Momentum continues for the R Project for Statistical Computing in 2011. There are now over 4,000 freely-available packages developed by the R community. R books, blogs and articles are proliferating at a mind-numbing pace.
Indeed, there are task views just to catalog available R packages, and meta R blogs just to aggregate other R blogs and educational materials. I must admit it's now a challenge to keep up with all the developments.
R appears to be making significant inroads into commerce, even as it tightens it's grip on the wordwide academic and research communities, where it's lingua franca of statistical computing. The emergence of data science, which addresses integration, statistical analysis and visualization of big data, will only heighten the use of R in business. And if the successes of the annual R Finance conferences in Chicago are any indication, the platform has established a strong presence with both the buy and sell sides of financial services.

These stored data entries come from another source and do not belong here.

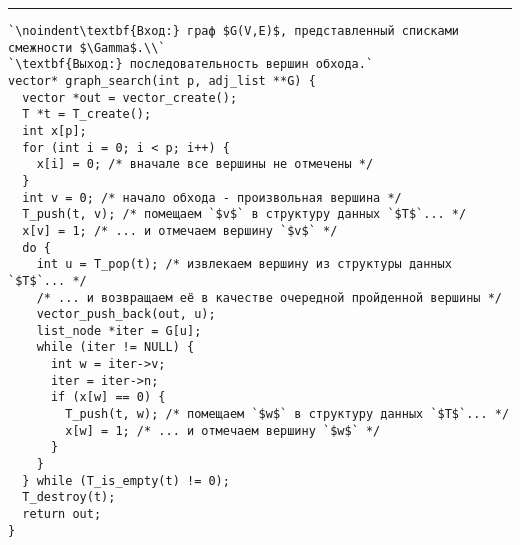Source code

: \vspace{5pt} \hrule
\begin{lstlisting}[caption={Поиск в ширину и в глубину}, label=p258_graph_search, escapechar=`]
`\noindent\textbf{Вход:} граф $G(V,E)$, представленный списками смежности $\Gamma$.\\`
`\textbf{Выход:} последовательность вершин обхода.`
vector* graph_search(int p, adj_list **G) {
  vector *out = vector_create();
  T *t = T_create();
  int x[p];
  for (int i = 0; i < p; i++) {
    x[i] = 0; /* вначале все вершины не отмечены */
  }
  int v = 0; /* начало обхода - произвольная вершина */
  T_push(t, v); /* помещаем `$v$` в структуру данных `$T$`... */
  x[v] = 1; /* ... и отмечаем вершину `$v$` */
  do {
    int u = T_pop(t); /* извлекаем вершину из структуры данных `$T$`... */
    /* ... и возвращаем её в качестве очередной пройденной вершины */
    vector_push_back(out, u);
    list_node *iter = G[u];
    while (iter != NULL) {
      int w = iter->v;
      iter = iter->n;
      if (x[w] == 0) {
        T_push(t, w); /* помещаем `$w$` в структуру данных `$T$`... */
        x[w] = 1; /* ... и отмечаем вершину `$w$` */
      }
    }
  } while (T_is_empty(t) != 0);
  T_destroy(t);
  return out;
}
\end{lstlisting}
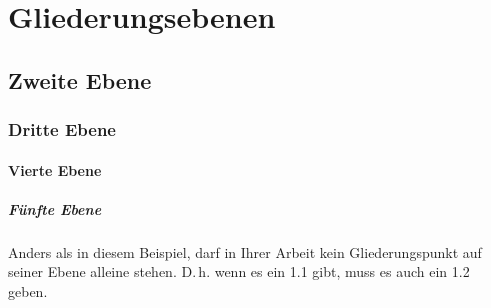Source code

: \chapter{Gliederungsebenen}

\section{Zweite Ebene}

\subsection{Dritte Ebene}

\label{Gliederung:EbeneDrei}


\subsubsection{Vierte Ebene}

\paragraph{Fünfte Ebene} Anders als in diesem Beispiel, darf in Ihrer Arbeit kein Gliederungspunkt auf seiner Ebene alleine stehen. D.\,h. wenn es ein 1.1 gibt, muss es auch ein 1.2 geben.\citep{Kornmeier2011}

It was against this backdrop that I revisited my articles of last May on Revolution Analytics, the company “that provides commercial software and services that support users of the open source R programming language.” RA's certainly been visible over the last year, with several releases of its enterprise platform, in addition to an initial launch of both R for “big data” and a Web services component. The company's also been busy on the marketing side, cultivating the R community with sponsorship of user groups and conferences.
Despite RA's successes, there're still open source purists opposed to R commercialization. If my experience is any guide, though, this resistance will wane over time, as the market comes to understand what commercialization adds. If R is to make it's mark with big data and Web integration, it's probably going to be a commercial vendor that gets it there. That's certainly the precedent I've seen in the open source BI world the past five years.
I caught up with Revolution CEO Norman Nie for a re-interview in late May. Nie was enthusiastic about sharing his experiences of the last year. And I continue to find his 40+ years of accumulated industry wisdom enlightening.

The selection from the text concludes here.